## Exercise requirements
In how many lines of the listing below does "twhile" appear? Give only the figure.

++++++++++++++++++++

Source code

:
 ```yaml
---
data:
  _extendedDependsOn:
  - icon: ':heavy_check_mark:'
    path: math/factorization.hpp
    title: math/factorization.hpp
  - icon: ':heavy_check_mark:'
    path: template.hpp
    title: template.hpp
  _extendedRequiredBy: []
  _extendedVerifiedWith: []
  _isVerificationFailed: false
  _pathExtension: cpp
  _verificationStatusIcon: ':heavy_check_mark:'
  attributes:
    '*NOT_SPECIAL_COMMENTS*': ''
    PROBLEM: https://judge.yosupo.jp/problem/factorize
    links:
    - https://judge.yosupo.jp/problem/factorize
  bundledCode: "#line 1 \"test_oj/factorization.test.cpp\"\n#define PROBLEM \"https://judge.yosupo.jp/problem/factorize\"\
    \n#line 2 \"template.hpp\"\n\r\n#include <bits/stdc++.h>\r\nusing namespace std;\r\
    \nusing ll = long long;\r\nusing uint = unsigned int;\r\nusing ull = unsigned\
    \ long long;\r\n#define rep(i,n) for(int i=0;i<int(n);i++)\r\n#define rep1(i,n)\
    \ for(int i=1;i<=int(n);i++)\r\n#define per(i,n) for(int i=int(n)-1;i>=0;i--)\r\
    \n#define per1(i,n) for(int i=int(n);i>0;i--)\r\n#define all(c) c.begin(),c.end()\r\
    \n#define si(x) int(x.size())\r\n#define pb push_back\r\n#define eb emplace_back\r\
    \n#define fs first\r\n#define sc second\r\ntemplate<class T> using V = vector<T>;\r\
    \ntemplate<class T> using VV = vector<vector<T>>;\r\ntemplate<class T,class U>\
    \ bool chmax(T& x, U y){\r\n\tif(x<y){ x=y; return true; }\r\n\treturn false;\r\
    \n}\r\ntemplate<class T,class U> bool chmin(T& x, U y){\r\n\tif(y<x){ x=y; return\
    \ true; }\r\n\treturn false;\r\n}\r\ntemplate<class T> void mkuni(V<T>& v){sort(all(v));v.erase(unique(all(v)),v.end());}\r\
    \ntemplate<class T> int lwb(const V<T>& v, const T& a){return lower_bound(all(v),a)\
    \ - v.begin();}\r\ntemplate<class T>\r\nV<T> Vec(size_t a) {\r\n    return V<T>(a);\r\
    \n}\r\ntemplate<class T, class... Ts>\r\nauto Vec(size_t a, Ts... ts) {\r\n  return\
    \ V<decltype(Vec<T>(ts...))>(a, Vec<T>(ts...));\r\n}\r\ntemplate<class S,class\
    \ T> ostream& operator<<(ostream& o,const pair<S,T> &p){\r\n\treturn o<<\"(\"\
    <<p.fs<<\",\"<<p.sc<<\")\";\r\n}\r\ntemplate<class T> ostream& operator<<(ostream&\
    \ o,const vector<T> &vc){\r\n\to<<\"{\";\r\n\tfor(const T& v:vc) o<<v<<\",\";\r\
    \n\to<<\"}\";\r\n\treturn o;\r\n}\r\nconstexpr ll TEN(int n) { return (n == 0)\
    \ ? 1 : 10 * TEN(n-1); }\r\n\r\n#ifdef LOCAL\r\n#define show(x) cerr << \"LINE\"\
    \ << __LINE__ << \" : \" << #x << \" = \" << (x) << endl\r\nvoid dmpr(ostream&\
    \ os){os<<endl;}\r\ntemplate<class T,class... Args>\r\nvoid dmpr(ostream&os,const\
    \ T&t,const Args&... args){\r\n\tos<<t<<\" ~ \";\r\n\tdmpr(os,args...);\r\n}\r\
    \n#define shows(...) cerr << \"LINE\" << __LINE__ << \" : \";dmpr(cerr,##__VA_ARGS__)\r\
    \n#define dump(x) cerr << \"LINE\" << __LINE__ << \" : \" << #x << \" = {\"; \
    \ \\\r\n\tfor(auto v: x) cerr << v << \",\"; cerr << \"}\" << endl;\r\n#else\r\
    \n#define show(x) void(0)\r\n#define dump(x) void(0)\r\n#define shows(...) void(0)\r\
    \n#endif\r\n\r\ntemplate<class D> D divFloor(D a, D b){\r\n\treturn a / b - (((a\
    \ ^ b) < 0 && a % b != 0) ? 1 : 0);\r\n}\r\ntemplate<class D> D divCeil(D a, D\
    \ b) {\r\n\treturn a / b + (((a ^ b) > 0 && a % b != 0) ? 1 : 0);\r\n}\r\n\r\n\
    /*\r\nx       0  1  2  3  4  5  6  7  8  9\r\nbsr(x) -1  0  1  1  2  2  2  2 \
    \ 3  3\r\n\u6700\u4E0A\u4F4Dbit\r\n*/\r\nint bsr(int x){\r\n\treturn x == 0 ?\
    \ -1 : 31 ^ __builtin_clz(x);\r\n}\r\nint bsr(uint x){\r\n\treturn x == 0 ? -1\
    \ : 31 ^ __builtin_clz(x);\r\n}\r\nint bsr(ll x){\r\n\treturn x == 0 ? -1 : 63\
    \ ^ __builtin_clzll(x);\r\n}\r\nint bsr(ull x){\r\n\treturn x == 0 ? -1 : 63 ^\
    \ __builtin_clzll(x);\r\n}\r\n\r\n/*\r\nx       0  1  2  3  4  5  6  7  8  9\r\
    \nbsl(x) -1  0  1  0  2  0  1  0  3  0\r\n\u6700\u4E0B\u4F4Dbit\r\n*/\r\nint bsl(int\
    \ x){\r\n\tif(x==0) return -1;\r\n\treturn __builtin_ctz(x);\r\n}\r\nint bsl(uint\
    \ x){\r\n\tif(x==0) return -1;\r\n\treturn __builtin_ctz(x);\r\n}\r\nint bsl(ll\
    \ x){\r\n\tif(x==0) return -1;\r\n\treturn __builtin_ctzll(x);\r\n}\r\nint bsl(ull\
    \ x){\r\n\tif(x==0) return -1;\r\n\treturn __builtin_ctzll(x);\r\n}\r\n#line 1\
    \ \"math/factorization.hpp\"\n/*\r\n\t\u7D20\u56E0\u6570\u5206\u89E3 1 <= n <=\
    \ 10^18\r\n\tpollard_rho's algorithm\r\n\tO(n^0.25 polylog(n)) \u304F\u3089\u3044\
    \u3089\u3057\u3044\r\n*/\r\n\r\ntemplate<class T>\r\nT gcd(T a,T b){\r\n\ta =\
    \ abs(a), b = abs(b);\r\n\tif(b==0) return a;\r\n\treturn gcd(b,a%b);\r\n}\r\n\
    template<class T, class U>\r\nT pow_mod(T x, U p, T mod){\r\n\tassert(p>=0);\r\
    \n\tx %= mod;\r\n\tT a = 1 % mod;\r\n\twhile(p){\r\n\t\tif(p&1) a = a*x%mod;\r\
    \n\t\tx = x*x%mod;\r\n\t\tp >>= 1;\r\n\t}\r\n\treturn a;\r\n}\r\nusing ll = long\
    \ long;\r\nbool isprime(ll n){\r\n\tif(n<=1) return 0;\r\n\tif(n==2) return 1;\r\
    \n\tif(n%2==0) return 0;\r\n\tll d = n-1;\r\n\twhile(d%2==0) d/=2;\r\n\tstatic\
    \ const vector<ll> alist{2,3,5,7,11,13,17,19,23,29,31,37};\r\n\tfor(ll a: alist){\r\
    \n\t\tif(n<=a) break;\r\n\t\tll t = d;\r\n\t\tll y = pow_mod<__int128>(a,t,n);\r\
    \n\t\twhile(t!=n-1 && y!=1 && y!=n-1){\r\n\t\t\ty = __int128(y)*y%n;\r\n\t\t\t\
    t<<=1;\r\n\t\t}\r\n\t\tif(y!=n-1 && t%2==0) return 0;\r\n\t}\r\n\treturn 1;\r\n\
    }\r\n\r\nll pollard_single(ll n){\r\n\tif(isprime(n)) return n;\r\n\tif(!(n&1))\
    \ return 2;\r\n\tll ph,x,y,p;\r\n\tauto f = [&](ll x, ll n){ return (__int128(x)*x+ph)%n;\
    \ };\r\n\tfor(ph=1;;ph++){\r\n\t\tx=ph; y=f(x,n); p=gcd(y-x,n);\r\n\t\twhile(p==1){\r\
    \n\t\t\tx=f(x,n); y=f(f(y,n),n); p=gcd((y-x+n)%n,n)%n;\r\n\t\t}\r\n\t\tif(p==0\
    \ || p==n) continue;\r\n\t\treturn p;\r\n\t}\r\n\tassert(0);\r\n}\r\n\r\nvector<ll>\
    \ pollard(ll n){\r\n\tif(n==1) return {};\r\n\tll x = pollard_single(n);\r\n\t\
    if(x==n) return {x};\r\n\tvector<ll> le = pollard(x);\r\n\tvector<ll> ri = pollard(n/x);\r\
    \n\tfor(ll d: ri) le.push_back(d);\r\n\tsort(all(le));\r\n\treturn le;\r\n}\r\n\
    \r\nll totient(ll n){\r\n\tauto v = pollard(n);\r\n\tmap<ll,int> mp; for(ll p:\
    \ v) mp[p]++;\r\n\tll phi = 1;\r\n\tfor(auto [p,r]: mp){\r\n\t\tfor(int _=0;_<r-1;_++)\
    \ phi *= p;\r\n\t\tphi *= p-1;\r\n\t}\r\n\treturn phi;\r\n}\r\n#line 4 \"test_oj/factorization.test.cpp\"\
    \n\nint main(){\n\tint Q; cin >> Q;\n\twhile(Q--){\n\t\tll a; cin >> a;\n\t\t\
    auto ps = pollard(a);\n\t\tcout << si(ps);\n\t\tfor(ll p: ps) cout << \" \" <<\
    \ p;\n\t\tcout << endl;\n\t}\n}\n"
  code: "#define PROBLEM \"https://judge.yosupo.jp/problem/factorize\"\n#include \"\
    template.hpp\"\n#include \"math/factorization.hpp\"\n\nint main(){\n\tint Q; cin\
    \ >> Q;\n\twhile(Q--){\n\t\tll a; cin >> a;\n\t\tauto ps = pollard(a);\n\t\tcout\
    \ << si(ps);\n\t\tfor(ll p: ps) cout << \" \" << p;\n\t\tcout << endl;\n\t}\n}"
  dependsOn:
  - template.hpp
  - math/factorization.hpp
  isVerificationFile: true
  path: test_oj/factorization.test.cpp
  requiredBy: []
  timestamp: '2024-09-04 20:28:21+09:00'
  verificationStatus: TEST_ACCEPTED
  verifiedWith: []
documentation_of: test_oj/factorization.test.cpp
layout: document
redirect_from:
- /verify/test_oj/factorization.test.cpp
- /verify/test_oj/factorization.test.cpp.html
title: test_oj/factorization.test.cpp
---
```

++++++++++++++++++++

## Output for this task
6